> _DATA FOR REVIEW_:
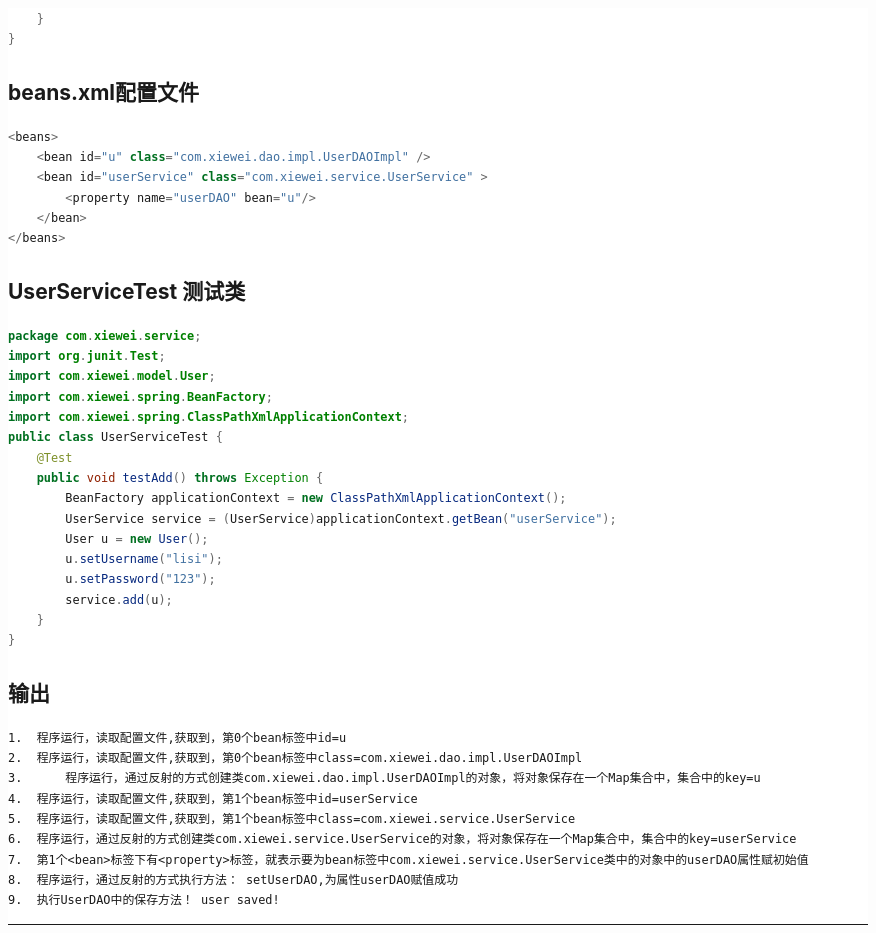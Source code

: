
 ```java
	}
}
```
 
## beans.xml配置文件

```java
<beans>
	<bean id="u" class="com.xiewei.dao.impl.UserDAOImpl" />
	<bean id="userService" class="com.xiewei.service.UserService" >
		<property name="userDAO" bean="u"/>
	</bean>	
</beans>

```
## UserServiceTest 测试类
```java
package com.xiewei.service;
import org.junit.Test;
import com.xiewei.model.User;
import com.xiewei.spring.BeanFactory;
import com.xiewei.spring.ClassPathXmlApplicationContext;
public class UserServiceTest {
	@Test
	public void testAdd() throws Exception {
		BeanFactory applicationContext = new ClassPathXmlApplicationContext();
		UserService service = (UserService)applicationContext.getBean("userService");
		User u = new User();
		u.setUsername("lisi");
		u.setPassword("123");
		service.add(u);
	}
}
```
##  输出

```
1.	程序运行，读取配置文件,获取到，第0个bean标签中id=u  
2.	程序运行，读取配置文件,获取到，第0个bean标签中class=com.xiewei.dao.impl.UserDAOImpl  
3.      程序运行，通过反射的方式创建类com.xiewei.dao.impl.UserDAOImpl的对象，将对象保存在一个Map集合中，集合中的key=u  
4.	程序运行，读取配置文件,获取到，第1个bean标签中id=userService  
5.	程序运行，读取配置文件,获取到，第1个bean标签中class=com.xiewei.service.UserService  
6.	程序运行，通过反射的方式创建类com.xiewei.service.UserService的对象，将对象保存在一个Map集合中，集合中的key=userService  
7.	第1个<bean>标签下有<property>标签，就表示要为bean标签中com.xiewei.service.UserService类中的对象中的userDAO属性赋初始值  
8.	程序运行，通过反射的方式执行方法： setUserDAO,为属性userDAO赋值成功  
9.	执行UserDAO中的保存方法！ user saved!  
```

------
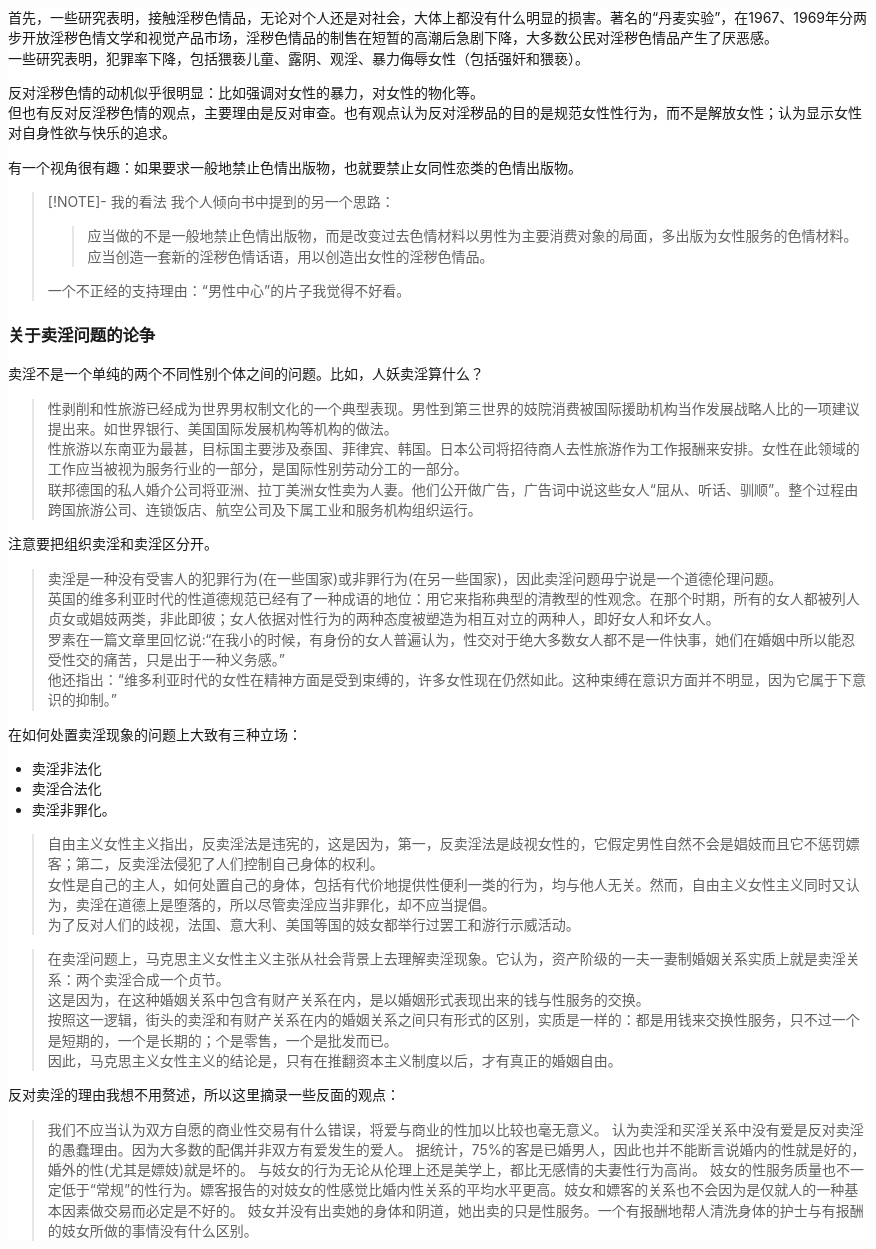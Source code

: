 首先，一些研究表明，接触淫秽色情品，无论对个人还是对社会，大体上都没有什么明显的损害。著名的“丹麦实验”，在1967、1969年分两步开放淫秽色情文学和视觉产品市场，淫秽色情品的制售在短暂的高潮后急剧下降，大多数公民对淫秽色情品产生了厌恶感。  
一些研究表明，犯罪率下降，包括猥亵儿童、露阴、观淫、暴力侮辱女性（包括强奸和猥亵）。

反对淫秽色情的动机似乎很明显：比如强调对女性的暴力，对女性的物化等。  
但也有反对反淫秽色情的观点，主要理由是反对审查。也有观点认为反对淫秽品的目的是规范女性性行为，而不是解放女性；认为显示女性对自身性欲与快乐的追求。

有一个视角很有趣：如果要求一般地禁止色情出版物，也就要禁止女同性恋类的色情出版物。

> [!NOTE]- 我的看法
> 我个人倾向书中提到的另一个思路：
>
> > 应当做的不是一般地禁止色情出版物，而是改变过去色情材料以男性为主要消费对象的局面，多出版为女性服务的色情材料。
> > 应当创造一套新的淫秽色情话语，用以创造出女性的淫秽色情品。
>
> 一个不正经的支持理由：“男性中心”的片子我觉得不好看。

### 关于卖淫问题的论争

卖淫不是一个单纯的两个不同性别个体之间的问题。比如，人妖卖淫算什么？

> 性剥削和性旅游已经成为世界男权制文化的一个典型表现。男性到第三世界的妓院消费被国际援助机构当作发展战略人比的一项建议提出来。如世界银行、美国国际发展机构等机构的做法。  
> 性旅游以东南亚为最甚，目标国主要涉及泰国、菲律宾、韩国。日本公司将招待商人去性旅游作为工作报酬来安排。女性在此领域的工作应当被视为服务行业的一部分，是国际性别劳动分工的一部分。  
> 联邦德国的私人婚介公司将亚洲、拉丁美洲女性卖为人妻。他们公开做广告，广告词中说这些女人“屈从、听话、驯顺”。整个过程由跨国旅游公司、连锁饭店、航空公司及下属工业和服务机构组织运行。

注意要把组织卖淫和卖淫区分开。

> 卖淫是一种没有受害人的犯罪行为(在一些国家)或非罪行为(在另一些国家)，因此卖淫问题毋宁说是一个道德伦理问题。  
> 英国的维多利亚时代的性道德规范已经有了一种成语的地位：用它来指称典型的清教型的性观念。在那个时期，所有的女人都被列人贞女或娼妓两类，非此即彼；女人依据对性行为的两种态度被塑造为相互对立的两种人，即好女人和坏女人。  
> 罗素在一篇文章里回忆说:“在我小的时候，有身份的女人普遍认为，性交对于绝大多数女人都不是一件快事，她们在婚姻中所以能忍受性交的痛苦，只是出于一种义务感。”  
> 他还指出：“维多利亚时代的女性在精神方面是受到束缚的，许多女性现在仍然如此。这种束缚在意识方面并不明显，因为它属于下意识的抑制。”

在如何处置卖淫现象的问题上大致有三种立场：

- 卖淫非法化
- 卖淫合法化
- 卖淫非罪化。

> 自由主义女性主义指出，反卖淫法是违宪的，这是因为，第一，反卖淫法是歧视女性的，它假定男性自然不会是娼妓而且它不惩罚嫖客；第二，反卖淫法侵犯了人们控制自己身体的权利。  
> 女性是自己的主人，如何处置自己的身体，包括有代价地提供性便利一类的行为，均与他人无关。然而，自由主义女性主义同时又认为，卖淫在道德上是堕落的，所以尽管卖淫应当非罪化，却不应当提倡。  
> 为了反对人们的歧视，法国、意大利、美国等国的妓女都举行过罢工和游行示威活动。

> 在卖淫问题上，马克思主义女性主义主张从社会背景上去理解卖淫现象。它认为，资产阶级的一夫一妻制婚姻关系实质上就是卖淫关系：两个卖淫合成一个贞节。  
> 这是因为，在这种婚姻关系中包含有财产关系在内，是以婚姻形式表现出来的钱与性服务的交换。  
> 按照这一逻辑，街头的卖淫和有财产关系在内的婚姻关系之间只有形式的区别，实质是一样的：都是用钱来交换性服务，只不过一个是短期的，一个是长期的；个是零售，一个是批发而已。  
> 因此，马克思主义女性主义的结论是，只有在推翻资本主义制度以后，才有真正的婚姻自由。

反对卖淫的理由我想不用赘述，所以这里摘录一些反面的观点：

> 我们不应当认为双方自愿的商业性交易有什么错误，将爱与商业的性加以比较也毫无意义。
> 认为卖淫和买淫关系中没有爱是反对卖淫的愚蠢理由。因为大多数的配偶并非双方有爱发生的爱人。
> 据统计，75%的客是已婚男人，因此也并不能断言说婚内的性就是好的，婚外的性(尤其是嫖妓)就是坏的。
> 与妓女的行为无论从伦理上还是美学上，都比无感情的夫妻性行为高尚。
> 妓女的性服务质量也不一定低于“常规”的性行为。嫖客报告的对妓女的性感觉比婚内性关系的平均水平更高。妓女和嫖客的关系也不会因为是仅就人的一种基本因素做交易而必定是不好的。
> 妓女并没有出卖她的身体和阴道，她出卖的只是性服务。一个有报酬地帮人清洗身体的护士与有报酬的妓女所做的事情没有什么区别。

> _EXERCISE DETAILS_:
The answer should be the full material above, printed exactly, with no pictures in it.

> _EXERCISE RESPONSE_:
Source code

:
 ```java
	}
}
```
 
## beans.xml配置文件

```java
<beans>
	<bean id="u" class="com.xiewei.dao.impl.UserDAOImpl" />
	<bean id="userService" class="com.xiewei.service.UserService" >
		<property name="userDAO" bean="u"/>
	</bean>	
</beans>

```
## UserServiceTest 测试类
```java
package com.xiewei.service;
import org.junit.Test;
import com.xiewei.model.User;
import com.xiewei.spring.BeanFactory;
import com.xiewei.spring.ClassPathXmlApplicationContext;
public class UserServiceTest {
	@Test
	public void testAdd() throws Exception {
		BeanFactory applicationContext = new ClassPathXmlApplicationContext();
		UserService service = (UserService)applicationContext.getBean("userService");
		User u = new User();
		u.setUsername("lisi");
		u.setPassword("123");
		service.add(u);
	}
}
```
##  输出

```
1.	程序运行，读取配置文件,获取到，第0个bean标签中id=u  
2.	程序运行，读取配置文件,获取到，第0个bean标签中class=com.xiewei.dao.impl.UserDAOImpl  
3.      程序运行，通过反射的方式创建类com.xiewei.dao.impl.UserDAOImpl的对象，将对象保存在一个Map集合中，集合中的key=u  
4.	程序运行，读取配置文件,获取到，第1个bean标签中id=userService  
5.	程序运行，读取配置文件,获取到，第1个bean标签中class=com.xiewei.service.UserService  
6.	程序运行，通过反射的方式创建类com.xiewei.service.UserService的对象，将对象保存在一个Map集合中，集合中的key=userService  
7.	第1个<bean>标签下有<property>标签，就表示要为bean标签中com.xiewei.service.UserService类中的对象中的userDAO属性赋初始值  
8.	程序运行，通过反射的方式执行方法： setUserDAO,为属性userDAO赋值成功  
9.	执行UserDAO中的保存方法！ user saved!  
```

------
Source code

: 首先，一些研究表明，接触淫秽色情品，无论对个人还是对社会，大体上都没有什么明显的损害。著名的“丹麦实验”，在1967、1969年分两步开放淫秽色情文学和视觉产品市场，淫秽色情品的制售在短暂的高潮后急剧下降，大多数公民对淫秽色情品产生了厌恶感。  
一些研究表明，犯罪率下降，包括猥亵儿童、露阴、观淫、暴力侮辱女性（包括强奸和猥亵）。

反对淫秽色情的动机似乎很明显：比如强调对女性的暴力，对女性的物化等。  
但也有反对反淫秽色情的观点，主要理由是反对审查。也有观点认为反对淫秽品的目的是规范女性性行为，而不是解放女性；认为显示女性对自身性欲与快乐的追求。

有一个视角很有趣：如果要求一般地禁止色情出版物，也就要禁止女同性恋类的色情出版物。

> [!NOTE]- 我的看法
> 我个人倾向书中提到的另一个思路：
>
> > 应当做的不是一般地禁止色情出版物，而是改变过去色情材料以男性为主要消费对象的局面，多出版为女性服务的色情材料。
> > 应当创造一套新的淫秽色情话语，用以创造出女性的淫秽色情品。
>
> 一个不正经的支持理由：“男性中心”的片子我觉得不好看。

### 关于卖淫问题的论争

卖淫不是一个单纯的两个不同性别个体之间的问题。比如，人妖卖淫算什么？

> 性剥削和性旅游已经成为世界男权制文化的一个典型表现。男性到第三世界的妓院消费被国际援助机构当作发展战略人比的一项建议提出来。如世界银行、美国国际发展机构等机构的做法。  
> 性旅游以东南亚为最甚，目标国主要涉及泰国、菲律宾、韩国。日本公司将招待商人去性旅游作为工作报酬来安排。女性在此领域的工作应当被视为服务行业的一部分，是国际性别劳动分工的一部分。  
> 联邦德国的私人婚介公司将亚洲、拉丁美洲女性卖为人妻。他们公开做广告，广告词中说这些女人“屈从、听话、驯顺”。整个过程由跨国旅游公司、连锁饭店、航空公司及下属工业和服务机构组织运行。

注意要把组织卖淫和卖淫区分开。

> 卖淫是一种没有受害人的犯罪行为(在一些国家)或非罪行为(在另一些国家)，因此卖淫问题毋宁说是一个道德伦理问题。  
> 英国的维多利亚时代的性道德规范已经有了一种成语的地位：用它来指称典型的清教型的性观念。在那个时期，所有的女人都被列人贞女或娼妓两类，非此即彼；女人依据对性行为的两种态度被塑造为相互对立的两种人，即好女人和坏女人。  
> 罗素在一篇文章里回忆说:“在我小的时候，有身份的女人普遍认为，性交对于绝大多数女人都不是一件快事，她们在婚姻中所以能忍受性交的痛苦，只是出于一种义务感。”  
> 他还指出：“维多利亚时代的女性在精神方面是受到束缚的，许多女性现在仍然如此。这种束缚在意识方面并不明显，因为它属于下意识的抑制。”

在如何处置卖淫现象的问题上大致有三种立场：

- 卖淫非法化
- 卖淫合法化
- 卖淫非罪化。

> 自由主义女性主义指出，反卖淫法是违宪的，这是因为，第一，反卖淫法是歧视女性的，它假定男性自然不会是娼妓而且它不惩罚嫖客；第二，反卖淫法侵犯了人们控制自己身体的权利。  
> 女性是自己的主人，如何处置自己的身体，包括有代价地提供性便利一类的行为，均与他人无关。然而，自由主义女性主义同时又认为，卖淫在道德上是堕落的，所以尽管卖淫应当非罪化，却不应当提倡。  
> 为了反对人们的歧视，法国、意大利、美国等国的妓女都举行过罢工和游行示威活动。

> 在卖淫问题上，马克思主义女性主义主张从社会背景上去理解卖淫现象。它认为，资产阶级的一夫一妻制婚姻关系实质上就是卖淫关系：两个卖淫合成一个贞节。  
> 这是因为，在这种婚姻关系中包含有财产关系在内，是以婚姻形式表现出来的钱与性服务的交换。  
> 按照这一逻辑，街头的卖淫和有财产关系在内的婚姻关系之间只有形式的区别，实质是一样的：都是用钱来交换性服务，只不过一个是短期的，一个是长期的；个是零售，一个是批发而已。  
> 因此，马克思主义女性主义的结论是，只有在推翻资本主义制度以后，才有真正的婚姻自由。

反对卖淫的理由我想不用赘述，所以这里摘录一些反面的观点：

> 我们不应当认为双方自愿的商业性交易有什么错误，将爱与商业的性加以比较也毫无意义。
> 认为卖淫和买淫关系中没有爱是反对卖淫的愚蠢理由。因为大多数的配偶并非双方有爱发生的爱人。
> 据统计，75%的客是已婚男人，因此也并不能断言说婚内的性就是好的，婚外的性(尤其是嫖妓)就是坏的。
> 与妓女的行为无论从伦理上还是美学上，都比无感情的夫妻性行为高尚。
> 妓女的性服务质量也不一定低于“常规”的性行为。嫖客报告的对妓女的性感觉比婚内性关系的平均水平更高。妓女和嫖客的关系也不会因为是仅就人的一种基本因素做交易而必定是不好的。
> 妓女并没有出卖她的身体和阴道，她出卖的只是性服务。一个有报酬地帮人清洗身体的护士与有报酬的妓女所做的事情没有什么区别。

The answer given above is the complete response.